* _Task goal_
Reproduce the records that follow exactly as they appear.

Record set Start Marker

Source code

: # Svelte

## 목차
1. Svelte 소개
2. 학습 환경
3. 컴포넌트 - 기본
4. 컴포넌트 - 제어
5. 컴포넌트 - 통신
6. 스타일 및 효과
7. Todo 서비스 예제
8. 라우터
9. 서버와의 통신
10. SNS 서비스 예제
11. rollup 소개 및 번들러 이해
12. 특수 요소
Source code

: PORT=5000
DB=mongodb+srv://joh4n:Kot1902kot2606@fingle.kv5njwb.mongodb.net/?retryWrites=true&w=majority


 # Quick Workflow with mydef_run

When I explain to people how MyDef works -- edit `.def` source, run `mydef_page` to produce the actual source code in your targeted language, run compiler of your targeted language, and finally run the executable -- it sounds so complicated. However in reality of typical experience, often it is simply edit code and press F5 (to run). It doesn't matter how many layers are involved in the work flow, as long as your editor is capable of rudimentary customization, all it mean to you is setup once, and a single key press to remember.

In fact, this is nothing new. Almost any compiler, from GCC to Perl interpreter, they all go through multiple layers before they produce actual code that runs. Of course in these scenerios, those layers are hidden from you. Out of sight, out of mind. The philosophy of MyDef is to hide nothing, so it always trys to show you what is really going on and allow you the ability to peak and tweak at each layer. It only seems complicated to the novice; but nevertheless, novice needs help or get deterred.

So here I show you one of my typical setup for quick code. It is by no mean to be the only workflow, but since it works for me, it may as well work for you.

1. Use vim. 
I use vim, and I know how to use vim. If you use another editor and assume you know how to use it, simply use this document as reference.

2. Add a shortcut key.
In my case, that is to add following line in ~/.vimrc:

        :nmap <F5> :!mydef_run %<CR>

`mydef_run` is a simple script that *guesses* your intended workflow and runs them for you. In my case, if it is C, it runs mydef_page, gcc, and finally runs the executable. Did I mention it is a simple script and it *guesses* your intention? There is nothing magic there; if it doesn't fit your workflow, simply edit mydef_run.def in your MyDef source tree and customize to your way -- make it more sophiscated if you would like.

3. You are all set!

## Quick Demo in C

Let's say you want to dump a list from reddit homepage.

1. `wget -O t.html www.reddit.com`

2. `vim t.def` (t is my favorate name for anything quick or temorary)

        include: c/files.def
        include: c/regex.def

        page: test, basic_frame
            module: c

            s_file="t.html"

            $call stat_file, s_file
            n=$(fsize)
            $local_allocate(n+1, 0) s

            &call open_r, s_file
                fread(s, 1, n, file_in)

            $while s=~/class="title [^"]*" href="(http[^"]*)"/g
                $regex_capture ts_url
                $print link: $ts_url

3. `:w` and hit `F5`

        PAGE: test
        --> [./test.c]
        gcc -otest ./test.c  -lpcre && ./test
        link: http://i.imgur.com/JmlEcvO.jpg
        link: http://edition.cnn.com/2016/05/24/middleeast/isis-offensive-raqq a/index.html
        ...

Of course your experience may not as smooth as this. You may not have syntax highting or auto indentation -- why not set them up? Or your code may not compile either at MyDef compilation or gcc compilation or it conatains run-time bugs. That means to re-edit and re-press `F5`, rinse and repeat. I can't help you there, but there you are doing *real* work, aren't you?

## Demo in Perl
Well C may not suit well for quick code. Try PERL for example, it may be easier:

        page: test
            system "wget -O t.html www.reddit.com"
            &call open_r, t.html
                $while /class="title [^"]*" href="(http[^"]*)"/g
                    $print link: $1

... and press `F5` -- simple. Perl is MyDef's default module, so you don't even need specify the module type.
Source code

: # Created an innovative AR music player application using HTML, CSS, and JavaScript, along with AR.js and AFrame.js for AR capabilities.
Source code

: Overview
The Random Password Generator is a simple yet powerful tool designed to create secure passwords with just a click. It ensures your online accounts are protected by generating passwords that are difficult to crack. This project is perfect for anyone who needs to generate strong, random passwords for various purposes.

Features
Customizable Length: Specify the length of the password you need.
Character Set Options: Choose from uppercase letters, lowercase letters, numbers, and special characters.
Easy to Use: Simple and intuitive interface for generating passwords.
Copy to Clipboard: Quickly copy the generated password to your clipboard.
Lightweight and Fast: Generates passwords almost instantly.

Record set End Marker

* _Exercise solution_
Source code

: # Svelte

## 목차
1. Svelte 소개
2. 학습 환경
3. 컴포넌트 - 기본
4. 컴포넌트 - 제어
5. 컴포넌트 - 통신
6. 스타일 및 효과
7. Todo 서비스 예제
8. 라우터
9. 서버와의 통신
10. SNS 서비스 예제
11. rollup 소개 및 번들러 이해
12. 특수 요소
Source code

: PORT=5000
DB=mongodb+srv://joh4n:Kot1902kot2606@fingle.kv5njwb.mongodb.net/?retryWrites=true&w=majority


 # Quick Workflow with mydef_run

When I explain to people how MyDef works -- edit `.def` source, run `mydef_page` to produce the actual source code in your targeted language, run compiler of your targeted language, and finally run the executable -- it sounds so complicated. However in reality of typical experience, often it is simply edit code and press F5 (to run). It doesn't matter how many layers are involved in the work flow, as long as your editor is capable of rudimentary customization, all it mean to you is setup once, and a single key press to remember.

In fact, this is nothing new. Almost any compiler, from GCC to Perl interpreter, they all go through multiple layers before they produce actual code that runs. Of course in these scenerios, those layers are hidden from you. Out of sight, out of mind. The philosophy of MyDef is to hide nothing, so it always trys to show you what is really going on and allow you the ability to peak and tweak at each layer. It only seems complicated to the novice; but nevertheless, novice needs help or get deterred.

So here I show you one of my typical setup for quick code. It is by no mean to be the only workflow, but since it works for me, it may as well work for you.

1. Use vim. 
I use vim, and I know how to use vim. If you use another editor and assume you know how to use it, simply use this document as reference.

2. Add a shortcut key.
In my case, that is to add following line in ~/.vimrc:

        :nmap <F5> :!mydef_run %<CR>

`mydef_run` is a simple script that *guesses* your intended workflow and runs them for you. In my case, if it is C, it runs mydef_page, gcc, and finally runs the executable. Did I mention it is a simple script and it *guesses* your intention? There is nothing magic there; if it doesn't fit your workflow, simply edit mydef_run.def in your MyDef source tree and customize to your way -- make it more sophiscated if you would like.

3. You are all set!

## Quick Demo in C

Let's say you want to dump a list from reddit homepage.

1. `wget -O t.html www.reddit.com`

2. `vim t.def` (t is my favorate name for anything quick or temorary)

        include: c/files.def
        include: c/regex.def

        page: test, basic_frame
            module: c

            s_file="t.html"

            $call stat_file, s_file
            n=$(fsize)
            $local_allocate(n+1, 0) s

            &call open_r, s_file
                fread(s, 1, n, file_in)

            $while s=~/class="title [^"]*" href="(http[^"]*)"/g
                $regex_capture ts_url
                $print link: $ts_url

3. `:w` and hit `F5`

        PAGE: test
        --> [./test.c]
        gcc -otest ./test.c  -lpcre && ./test
        link: http://i.imgur.com/JmlEcvO.jpg
        link: http://edition.cnn.com/2016/05/24/middleeast/isis-offensive-raqq a/index.html
        ...

Of course your experience may not as smooth as this. You may not have syntax highting or auto indentation -- why not set them up? Or your code may not compile either at MyDef compilation or gcc compilation or it conatains run-time bugs. That means to re-edit and re-press `F5`, rinse and repeat. I can't help you there, but there you are doing *real* work, aren't you?

## Demo in Perl
Well C may not suit well for quick code. Try PERL for example, it may be easier:

        page: test
            system "wget -O t.html www.reddit.com"
            &call open_r, t.html
                $while /class="title [^"]*" href="(http[^"]*)"/g
                    $print link: $1

... and press `F5` -- simple. Perl is MyDef's default module, so you don't even need specify the module type.
Source code

: # Created an innovative AR music player application using HTML, CSS, and JavaScript, along with AR.js and AFrame.js for AR capabilities.
Source code

: Overview
The Random Password Generator is a simple yet powerful tool designed to create secure passwords with just a click. It ensures your online accounts are protected by generating passwords that are difficult to crack. This project is perfect for anyone who needs to generate strong, random passwords for various purposes.

Features
Customizable Length: Specify the length of the password you need.
Character Set Options: Choose from uppercase letters, lowercase letters, numbers, and special characters.
Easy to Use: Simple and intuitive interface for generating passwords.
Copy to Clipboard: Quickly copy the generated password to your clipboard.
Lightweight and Fast: Generates passwords almost instantly.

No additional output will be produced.